VII. Tinjauan Pustaka
1. Branding
Branding adalah keseluruhan proses dalam mendesain,
merencanakan, dan mengkomunikasikan nama dan identitas, dengan
tujuan untuk membangun atau mengelola reputasi (Anholt, 2007:4).
Reputasi suatu kota sangat penting, sama halnya dengan brand image
sebuah produk. Perspektif merek produk adalah hal utama yang menjadi
fokus tujuan dari kegiatan branding.
Pada umumnya, orang memahami branding sebagai kegiatan yang
berkaitan dengan berbagai pekerjaan teknis seperti kegiatan promosi,
iklan, desain grafis, dan sebagainya bahkan propaganda. Sehingga,
beberapa orang berpendapat bahwa membrandingkan kota sama halnya
dengan teknik “menjual” kota. Membuat logo, maupun slogan seolah
dianggap seperti teknik untuk menjual barang di supermarket.

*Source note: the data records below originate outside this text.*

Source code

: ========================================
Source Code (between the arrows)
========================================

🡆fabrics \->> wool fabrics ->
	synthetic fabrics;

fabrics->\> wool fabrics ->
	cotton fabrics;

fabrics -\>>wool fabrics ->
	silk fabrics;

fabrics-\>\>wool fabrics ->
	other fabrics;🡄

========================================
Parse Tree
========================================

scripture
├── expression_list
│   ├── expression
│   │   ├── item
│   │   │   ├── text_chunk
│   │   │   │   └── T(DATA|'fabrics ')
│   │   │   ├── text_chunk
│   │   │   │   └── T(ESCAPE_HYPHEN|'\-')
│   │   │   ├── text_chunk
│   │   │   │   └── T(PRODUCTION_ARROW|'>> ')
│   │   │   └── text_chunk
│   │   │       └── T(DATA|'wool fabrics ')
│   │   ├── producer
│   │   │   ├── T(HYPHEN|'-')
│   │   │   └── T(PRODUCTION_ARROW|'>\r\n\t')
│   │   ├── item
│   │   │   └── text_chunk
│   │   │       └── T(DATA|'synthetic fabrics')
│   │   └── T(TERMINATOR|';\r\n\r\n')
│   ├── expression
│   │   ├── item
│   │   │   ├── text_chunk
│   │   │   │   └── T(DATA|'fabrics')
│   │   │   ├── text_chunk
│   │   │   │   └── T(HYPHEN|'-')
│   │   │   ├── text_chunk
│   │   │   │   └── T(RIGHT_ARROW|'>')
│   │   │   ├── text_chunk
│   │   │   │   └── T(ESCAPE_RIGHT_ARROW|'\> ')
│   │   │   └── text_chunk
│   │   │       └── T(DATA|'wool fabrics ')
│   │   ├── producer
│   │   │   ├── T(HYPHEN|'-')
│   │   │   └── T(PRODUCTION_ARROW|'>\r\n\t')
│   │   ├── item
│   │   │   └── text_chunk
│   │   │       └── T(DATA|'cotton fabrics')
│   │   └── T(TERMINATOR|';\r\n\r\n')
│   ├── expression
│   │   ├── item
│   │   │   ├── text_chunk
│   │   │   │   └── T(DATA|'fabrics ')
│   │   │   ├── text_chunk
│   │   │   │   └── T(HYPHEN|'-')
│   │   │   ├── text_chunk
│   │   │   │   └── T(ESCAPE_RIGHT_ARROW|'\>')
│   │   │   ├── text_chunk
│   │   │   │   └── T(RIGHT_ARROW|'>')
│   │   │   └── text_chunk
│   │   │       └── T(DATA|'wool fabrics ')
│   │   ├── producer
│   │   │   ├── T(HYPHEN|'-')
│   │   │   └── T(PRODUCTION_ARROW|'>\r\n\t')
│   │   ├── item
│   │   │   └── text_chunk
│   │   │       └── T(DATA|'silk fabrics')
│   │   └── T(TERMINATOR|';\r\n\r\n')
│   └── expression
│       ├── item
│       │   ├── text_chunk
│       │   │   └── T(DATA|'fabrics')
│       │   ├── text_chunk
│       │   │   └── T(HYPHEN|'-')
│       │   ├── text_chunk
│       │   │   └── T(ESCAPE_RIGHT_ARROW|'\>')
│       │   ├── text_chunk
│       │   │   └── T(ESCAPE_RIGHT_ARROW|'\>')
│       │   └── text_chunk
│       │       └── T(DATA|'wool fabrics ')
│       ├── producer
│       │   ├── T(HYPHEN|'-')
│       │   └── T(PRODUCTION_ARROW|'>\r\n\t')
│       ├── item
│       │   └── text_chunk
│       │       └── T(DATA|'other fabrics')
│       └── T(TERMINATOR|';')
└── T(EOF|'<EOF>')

Akan tetapi, kegiatan branding untuk kota berbeda dengan
branding untuk produk. Kota yang memiliki brand dengan nama, logo,
maupun slogan yang menarik belum tentu menjadi bermerek.
Woodger(2013:13) menjelaskan bahwa branding adalah bagaimana kita
menciptakan dan mendefinisikan visi dan tujian yang akan berhadapan dan
akan menginspirasi target audiens.
Saat ini, kegiatan city branding sudah banyak dikenal setidaknya
melalui bentuk-bentuk aktivitasnya seperti program Ayo Wisata
Semarang, Semarang Great Sale, dan sebagainya. Tetapi, city branding
bukan saja tentang bagaimana menarik wisatawan dengan
mengembangkan aspek fungsional kota melinkan bagaimana sifat dari
kota diunggulkan atau ditonjolkan. Membrandingkan sebuah kota adalah
melibatkan ikatan rasional dan emosional dengan tempat, estetika, serta
kehidupan sehari-hari (Hemelryc & Gammac, 2007: 45).
2. City Branding
Brand menjadi topik yang penting dalam aktivitas bisnis atau
marketing, termasuk dalam proses marketing sebuah kota. Menurut dr.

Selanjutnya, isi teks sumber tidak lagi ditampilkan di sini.